Study material Block Start

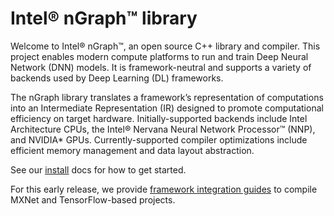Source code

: # Intel® nGraph™ library 

Welcome to Intel® nGraph™, an open source C++ library and compiler. This 
project enables modern compute platforms to run and train Deep Neural Network 
(DNN) models. It is framework-neutral and supports a variety of backends 
used by Deep Learning (DL) frameworks. 

The nGraph library translates a framework’s representation of computations into 
an Intermediate Representation (IR) designed to promote computational efficiency 
on target hardware. Initially-supported backends include Intel Architecture CPUs, 
the Intel® Nervana Neural Network Processor™ (NNP), and NVIDIA\* GPUs. 
Currently-supported compiler optimizations include efficient memory management 
and data layout abstraction. 

See our [install] docs for how to get started. 

For this early release, we provide [framework integration guides] to compile 
MXNet and TensorFlow-based projects.  

[install]: http://ngraph.nervanasys.com/index.html/install.html
[framework integration guides]: http://ngraph.nervanasys.com/index.html/framework-integration-guides.html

Study material Block End

• Problem to solve: Repeat the lines above precisely and skip every picture.

• Completed exercise:
Source code

: # Intel® nGraph™ library 

Welcome to Intel® nGraph™, an open source C++ library and compiler. This 
project enables modern compute platforms to run and train Deep Neural Network 
(DNN) models. It is framework-neutral and supports a variety of backends 
used by Deep Learning (DL) frameworks. 

The nGraph library translates a framework’s representation of computations into 
an Intermediate Representation (IR) designed to promote computational efficiency 
on target hardware. Initially-supported backends include Intel Architecture CPUs, 
the Intel® Nervana Neural Network Processor™ (NNP), and NVIDIA\* GPUs. 
Currently-supported compiler optimizations include efficient memory management 
and data layout abstraction. 

See our [install] docs for how to get started. 

For this early release, we provide [framework integration guides] to compile 
MXNet and TensorFlow-based projects.  

[install]: http://ngraph.nervanasys.com/index.html/install.html
[framework integration guides]: http://ngraph.nervanasys.com/index.html/framework-integration-guides.html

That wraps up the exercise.